Q: When you were a council member, did you avoid knowing the rules?
A: No, no, no. I love all things Roberts Rules. Especially with my anthropology major as an undergrad–tribal customs.
Q: What’s the most well-run city council meeting you’ve seen besides, obviously, the ones you run?
A: As a lawyer, I have appeared before many county commissions and city council meetings. I like a well-run meeting where the chair keeps the questions focused. Sometimes you can watch it unfold in front of you and they’re veering off into territory that’s not even in front of them and the chair is not controlling that.
Q: When you were just a council member, how did the mayor run meetings compared to your style?
A: She did not corral the troops ahead of the meetings, so it was a little more chaotic. I try to make sure we’re prepared.
Q: Your previous mayor was a city council member, then mayor. You were a city council member, now mayor. Do you ever look from side to side at a meeting and think, “which one of these people is coming for my job?”
A: Not DURING the meeting but…[laughs] I definitely wonder, are there other folks who want to become the next mayor of Asheville? And then I think, do I wanna run for mayor again?
Q: …DO you wanna run for mayor again?
A: I don’t know. I have three young kids. Politician, mommy–plus I’m a full-time working lawyer.
Q: It’s hard to have it all. Speaking of the other council members, do they act differently in private than they do on camera?
A: Oh yeah. Very different. I have the newer council members that are learning more about getting their voice and saying their opinion loud and clear in public. That’s a process every newly-elected person has to go through. And it’s a little scary.
Q: It’s also scary during public comment when people are calling you liars and con artists. How do you decide when to say something and when to just sit there?

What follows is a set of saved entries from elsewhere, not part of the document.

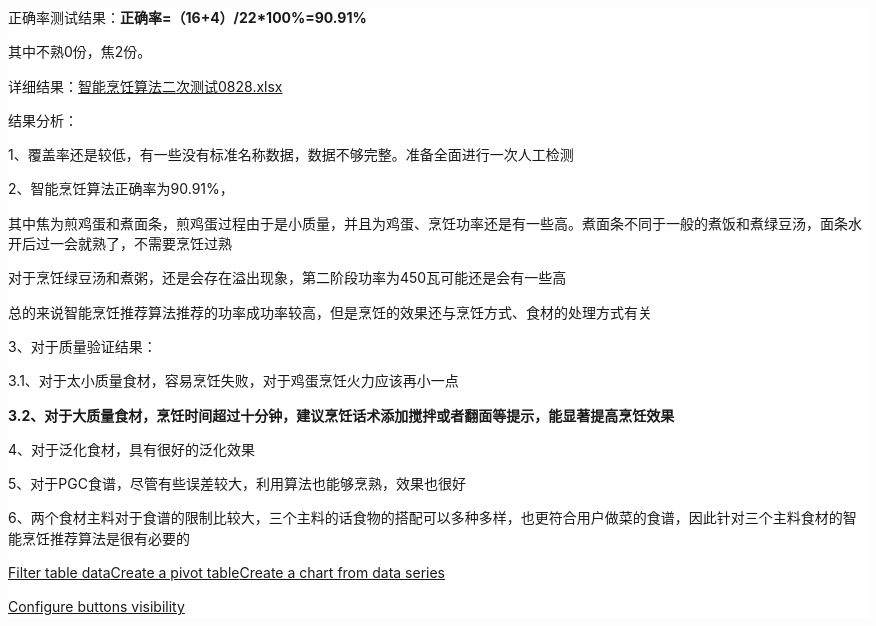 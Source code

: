 正确率测试结果：**正确率=（16+4）/22\*100%=90.91%**

其中不熟0份，焦2份。

详细结果：[智能烹饪算法二次测试0828.xlsx](/download/attachments/109250095/%E6%99%BA%E8%83%BD%E7%83%B9%E9%A5%AA%E7%AE%97%E6%B3%95%E4%BA%8C%E6%AC%A1%E6%B5%8B%E8%AF%950828.xlsx?version=1&modificationDate=1693451855270&api=v2)

结果分析：

1、覆盖率还是较低，有一些没有标准名称数据，数据不够完整。准备全面进行一次人工检测

2、智能烹饪算法正确率为90.91%，

其中焦为煎鸡蛋和煮面条，煎鸡蛋过程由于是小质量，并且为鸡蛋、烹饪功率还是有一些高。煮面条不同于一般的煮饭和煮绿豆汤，面条水开后过一会就熟了，不需要烹饪过熟

对于烹饪绿豆汤和煮粥，还是会存在溢出现象，第二阶段功率为450瓦可能还是会有一些高

总的来说智能烹饪推荐算法推荐的功率成功率较高，但是烹饪的效果还与烹饪方式、食材的处理方式有关

3、对于质量验证结果：

3.1、对于太小质量食材，容易烹饪失败，对于鸡蛋烹饪火力应该再小一点

**3.2、对于大质量食材，烹饪时间超过十分钟，建议烹饪话术添加搅拌或者翻面等提示，能显著提高烹饪效果**

4、对于泛化食材，具有很好的泛化效果

5、对于PGC食谱，尽管有些误差较大，利用算法也能够烹熟，效果也很好

6、两个食材主料对于食谱的限制比较大，三个主料的话食物的搭配可以多种多样，也更符合用户做菜的食谱，因此针对三个主料食材的智能烹饪推荐算法是很有必要的

  

  

[Filter table data](#)[Create a pivot table](#)[Create a chart from data series](#)

[Configure buttons visibility](/users/tfac-settings.action)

A: We have gotten to know who is going to be constantly disappointed with us no matter what. To respond every time almost elevates the comment. I don’t think when we’re being told we’re liars, to say, “oh, I’m not a liar” is helpful. I won’t respond in those situations. Now, if someone is providing incorrect information, I will clarify it. Because there might be three people watching and so–apparently you’re watching, too. So, four people.
Q: Darn right.
A: The first time I had to throw somebody out of the meeting, I had him removed because he was directing his comments at staff and not at us. He was staring at the staff and I warned him several times that’s not appropriate.